_EXERCISE DETAILS_.
For the data below, give the number of lines containing "textbf" and nothing more.

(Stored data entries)
*** Begin section ***
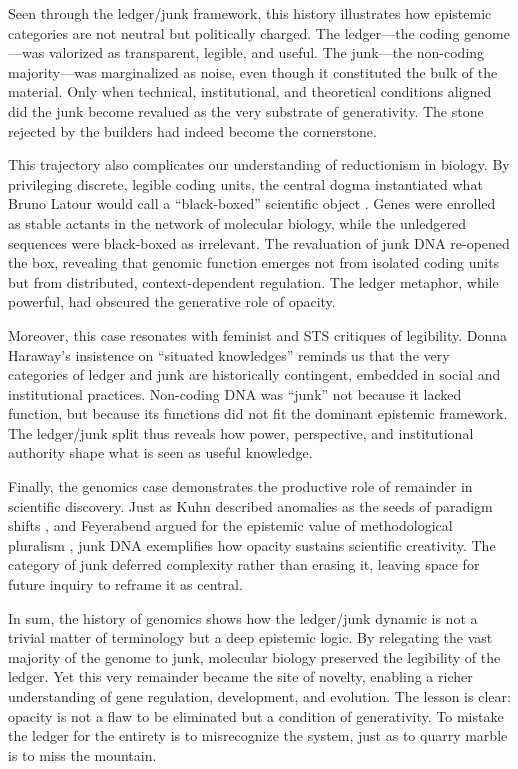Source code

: \documentclass[12pt]{article}
\begin{document}
{{{Seen through the ledger/junk framework, this history illustrates how epistemic categories are not neutral but politically charged. The ledger---the coding genome---was valorized as transparent, legible, and useful. The junk---the non-coding majority---was marginalized as noise, even though it constituted the bulk of the material. Only when technical, institutional, and theoretical conditions aligned did the junk become revalued as the very substrate of generativity. The stone rejected by the builders had indeed become the cornerstone.

This trajectory also complicates our understanding of reductionism in biology. By privileging discrete, legible coding units, the central dogma instantiated what Bruno Latour would call a ``black-boxed'' scientific object \citep{latour1987}. Genes were enrolled as stable actants in the network of molecular biology, while the unledgered sequences were black-boxed as irrelevant. The revaluation of junk DNA re-opened the box, revealing that genomic function emerges not from isolated coding units but from distributed, context-dependent regulation. The ledger metaphor, while powerful, had obscured the generative role of opacity.

Moreover, this case resonates with feminist and STS critiques of legibility. Donna Haraway’s insistence on ``situated knowledges'' \citep{haraway1988} reminds us that the very categories of ledger and junk are historically contingent, embedded in social and institutional practices. Non-coding DNA was ``junk'' not because it lacked function, but because its functions did not fit the dominant epistemic framework. The ledger/junk split thus reveals how power, perspective, and institutional authority shape what is seen as useful knowledge.

Finally, the genomics case demonstrates the productive role of remainder in scientific discovery. Just as Kuhn described anomalies as the seeds of paradigm shifts \citep{kuhn1962}, and Feyerabend argued for the epistemic value of methodological pluralism \citep{feyerabend1975}, junk DNA exemplifies how opacity sustains scientific creativity. The category of junk deferred complexity rather than erasing it, leaving space for future inquiry to reframe it as central.

In sum, the history of genomics shows how the ledger/junk dynamic is not a trivial matter of terminology but a deep epistemic logic. By relegating the vast majority of the genome to junk, molecular biology preserved the legibility of the ledger. Yet this very remainder became the site of novelty, enabling a richer understanding of gene regulation, development, and evolution. The lesson is clear: opacity is not a flaw to be eliminated but a condition of generativity. To mistake the ledger for the entirety is to misrecognize the system, just as to quarry marble is to miss the mountain.

}}}
\end{document}
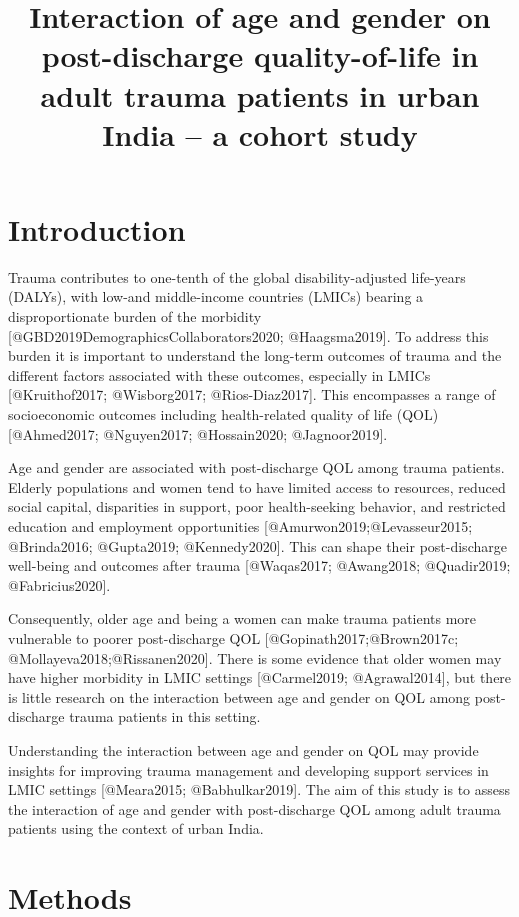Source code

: \documentclass[
]{article}
\title{Interaction of age and gender on post-discharge quality-of-life
in adult trauma patients in urban India -- a cohort study}
\author{}
\date{\vspace{-2.5em}}
\begin{document}
\maketitle

\hypertarget{introduction}{%
\section{Introduction}\label{introduction}}

Trauma contributes to one-tenth of the global disability-adjusted
life-years (DALYs), with low-and middle-income countries (LMICs) bearing
a disproportionate burden of the morbidity
{[}@GBD2019DemographicsCollaborators2020; @Haagsma2019{]}. To address
this burden it is important to understand the long-term outcomes of
trauma and the different factors associated with these outcomes,
especially in LMICs {[}@Kruithof2017; @Wisborg2017; @Rios-Diaz2017{]}.
This encompasses a range of socioeconomic outcomes including
health-related quality of life (QOL) {[}@Ahmed2017; @Nguyen2017;
@Hossain2020; @Jagnoor2019{]}.

Age and gender are associated with post-discharge QOL among trauma
patients. Elderly populations and women tend to have limited access to
resources, reduced social capital, disparities in support, poor
health-seeking behavior, and restricted education and employment
opportunities {[}@Amurwon2019;@Levasseur2015; @Brinda2016; @Gupta2019;
@Kennedy2020{]}. This can shape their post-discharge well-being and
outcomes after trauma {[}@Waqas2017; @Awang2018; @Quadir2019;
@Fabricius2020{]}.

Consequently, older age and being a women can make trauma patients more
vulnerable to poorer post-discharge QOL {[}@Gopinath2017;@Brown2017c;
@Mollayeva2018;@Rissanen2020{]}. There is some evidence that older women
may have higher morbidity in LMIC settings {[}@Carmel2019;
@Agrawal2014{]}, but there is little research on the interaction between
age and gender on QOL among post-discharge trauma patients in this
setting.

Understanding the interaction between age and gender on QOL may provide
insights for improving trauma management and developing support services
in LMIC settings {[}@Meara2015; @Babhulkar2019{]}. The aim of this study
is to assess the interaction of age and gender with post-discharge QOL
among adult trauma patients using the context of urban India.

\hypertarget{methods}{%
\section{Methods}\label{methods}}
\end{document}
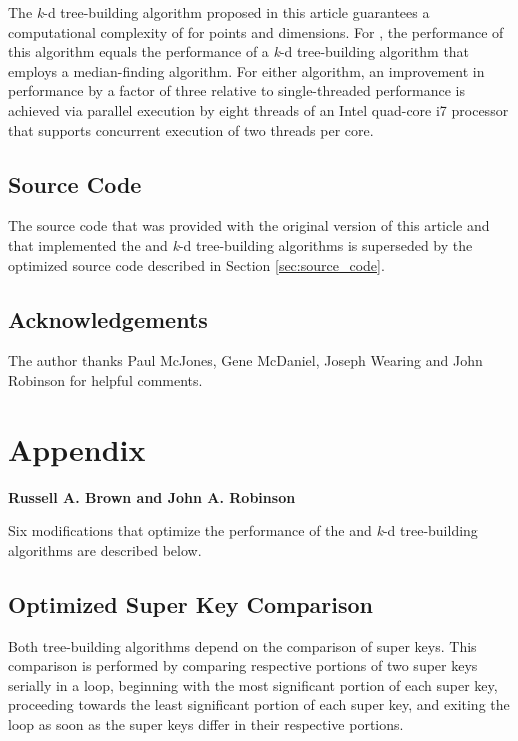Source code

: \documentclass{sig-alternate}
\begin{document}
The \emph{k}-d tree-building algorithm proposed in this article guarantees a computational complexity of  for  points and  dimensions.  For , the performance of this algorithm equals the performance of a  \emph{k}-d tree-building algorithm that employs a  median-finding algorithm.  For either algorithm, an improvement in performance by a factor of three relative to single-threaded performance is achieved via parallel execution by eight threads of an Intel quad-core i7 processor that supports concurrent execution of two threads per core.

\subsection*{Source Code}

 The source code that was provided with the original version of this article \cite{Brown} and that implemented the  and  \emph{k}-d tree-building algorithms is superseded by the optimized source code described in Section \ref{sec:source_code}.

\subsection*{Acknowledgements}

The author thanks Paul McJones, Gene McDaniel, Joseph Wearing and John Robinson for helpful comments.

\section{Appendix}
\label{sec:appendix}

\hfill \break \textbf{Russell A. Brown and John A. Robinson} \hfill \break

Six modifications that optimize the performance of the  and  \emph{k}-d tree-building algorithms are described below.

\subsection{Optimized Super Key Comparison}

Both tree-building algorithms depend on the comparison of super keys. This comparison is performed by comparing respective portions of two super keys serially in a loop, beginning with the most significant portion of each super key, proceeding towards the least significant portion of each super key, and exiting the loop as soon as the super keys differ in their respective portions. 
\end{document}
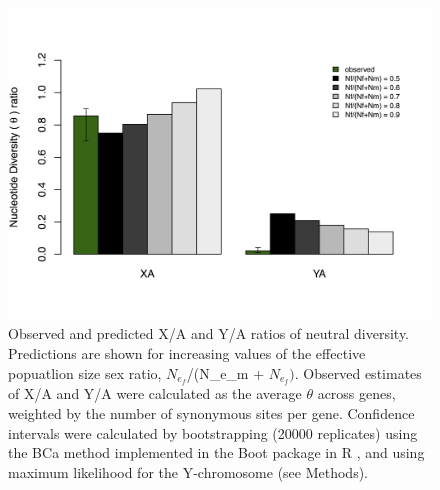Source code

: \documentclass[9pt,twocolumn,twoside]{gsajnl}
\begin{document}
\begin{figure}[htbp]
\centering
\noindent
\includegraphics[width=\linewidth]{figure2.jpg}
\caption{Observed and predicted X/A and Y/A ratios of neutral diversity. Predictions are shown for increasing values of the effective popuatlion size sex ratio, $N_{e}_{f}$/(N_{e}_{m} + $N_{e}_{f})$. Observed estimates of X/A and Y/A were calculated as the average $\theta$ across genes, weighted by the number of synonymous sites per gene. Confidence intervals were calculated by bootstrapping (20000 replicates) using the BCa method \citep{efron1987better} implemented in the Boot package in R \citep{canty2012boot}, and using maximum likelihood for the Y-chromosome (see Methods).
}
\label{fig:ratios}
\end{figure}
\end{document}
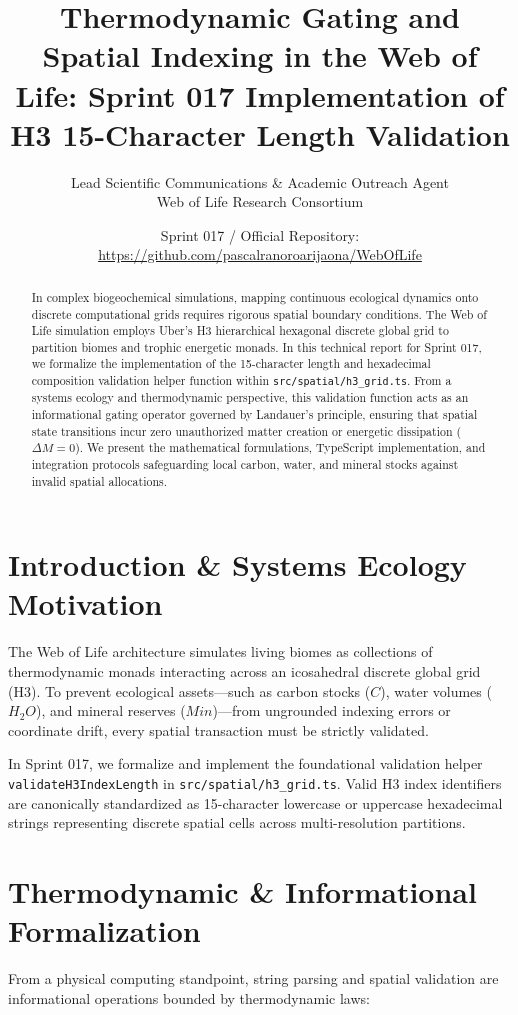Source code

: \documentclass[11pt, a4paper]{article}
\title{\textbf{Thermodynamic Gating and Spatial Indexing in the Web of Life: Sprint 017 Implementation of H3 15-Character Length Validation}}
\author{Lead Scientific Communications \& Academic Outreach Agent \\ Web of Life Research Consortium}
\date{Sprint 017 / Official Repository: \url{https://github.com/pascalranoroarijaona/WebOfLife}}
\begin{document}
\maketitle

\begin{abstract}
In complex biogeochemical simulations, mapping continuous ecological dynamics onto discrete computational grids requires rigorous spatial boundary conditions. The Web of Life simulation employs Uber's H3 hierarchical hexagonal discrete global grid to partition biomes and trophic energetic monads. In this technical report for Sprint 017, we formalize the implementation of the 15-character length and hexadecimal composition validation helper function within \texttt{src/spatial/h3\_grid.ts}. From a systems ecology and thermodynamic perspective, this validation function acts as an informational gating operator governed by Landauer's principle, ensuring that spatial state transitions incur zero unauthorized matter creation or energetic dissipation ($\Delta M = 0$). We present the mathematical formulations, TypeScript implementation, and integration protocols safeguarding local carbon, water, and mineral stocks against invalid spatial allocations.
\end{abstract}

\section{Introduction \& Systems Ecology Motivation}
The Web of Life architecture simulates living biomes as collections of thermodynamic monads interacting across an icosahedral discrete global grid (H3). To prevent ecological assets---such as carbon stocks ($C$), water volumes ($H_2O$), and mineral reserves ($Min$)---from ungrounded indexing errors or coordinate drift, every spatial transaction must be strictly validated.

In Sprint 017, we formalize and implement the foundational validation helper \texttt{validateH3IndexLength} in \texttt{src/spatial/h3\_grid.ts}. Valid H3 index identifiers are canonically standardized as 15-character lowercase or uppercase hexadecimal strings representing discrete spatial cells across multi-resolution partitions.

\section{Thermodynamic \& Informational Formalization}
From a physical computing standpoint, string parsing and spatial validation are informational operations bounded by thermodynamic laws:
\end{document}
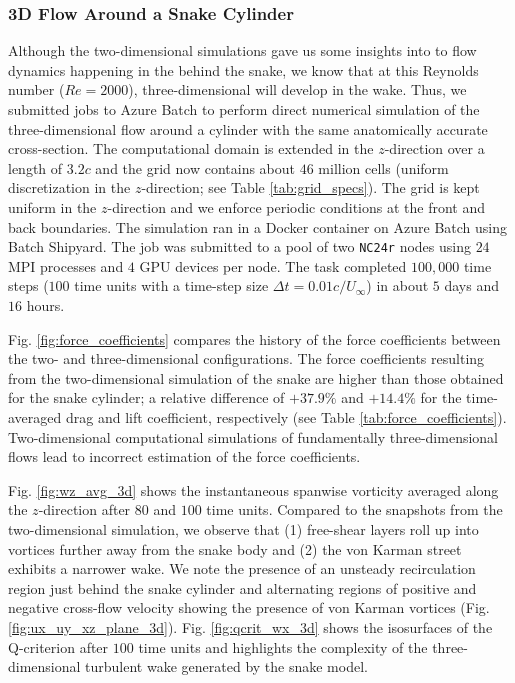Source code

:\documentclass[10pt,journal,compsoc]{IEEEtran}
\begin{document}
\subsubsection{3D Flow Around a Snake Cylinder}

Although the two-dimensional simulations gave us some insights into to flow dynamics happening in the behind the snake, we know that at this Reynolds number ($Re = 2000$), three-dimensional will develop in the wake.
Thus, we submitted jobs to Azure Batch to perform direct numerical simulation of the three-dimensional flow around a cylinder with the same anatomically accurate cross-section.
The computational domain is extended in the $z$-direction over a length of $3.2c$ and the grid now contains about $46$ million cells (uniform discretization in the $z$-direction; see Table \ref{tab:grid_specs}).
The grid is kept uniform in the $z$-direction and we enforce periodic conditions at the front and back boundaries.
The simulation ran in a Docker container on Azure Batch using Batch Shipyard.
The job was submitted to a pool of two \texttt{NC24r} nodes using $24$ MPI processes and $4$ GPU devices per node.
The task completed $100,000$ time steps ($100$ time units with a time-step size $\Delta t = 0.01 c / U_\infty$) in about $5$ days and $16$ hours.

Fig. \ref{fig:force_coefficients} compares the history of the force coefficients between the two- and three-dimensional configurations.
The force coefficients resulting from the two-dimensional simulation of the snake are higher than those obtained for the snake cylinder; a relative difference of $+37.9\%$ and $+14.4\%$ for the time-averaged drag and lift coefficient, respectively (see Table \ref{tab:force_coefficients}).
Two-dimensional computational simulations of fundamentally three-dimensional flows lead to incorrect estimation of the force coefficients\cite{mittal_balachandar_1995}.

Fig. \ref{fig:wz_avg_3d} shows the instantaneous spanwise vorticity averaged along the $z$-direction after $80$ and $100$ time units.
Compared to the snapshots from the two-dimensional simulation, we observe that (1) free-shear layers roll up into vortices further away from the snake body and (2) the von Karman street exhibits a narrower wake.
We note the presence of an unsteady recirculation region just behind the snake cylinder and alternating regions of positive and negative cross-flow velocity showing the presence of von Karman vortices (Fig. \ref{fig:ux_uy_xz_plane_3d}).
Fig. \ref{fig:qcrit_wx_3d} shows the isosurfaces of the Q-criterion after $100$ time units and highlights the complexity of the three-dimensional turbulent wake generated by the snake model.
\end{document}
*** End section ***
_COMPLETED EXERCISE_.
2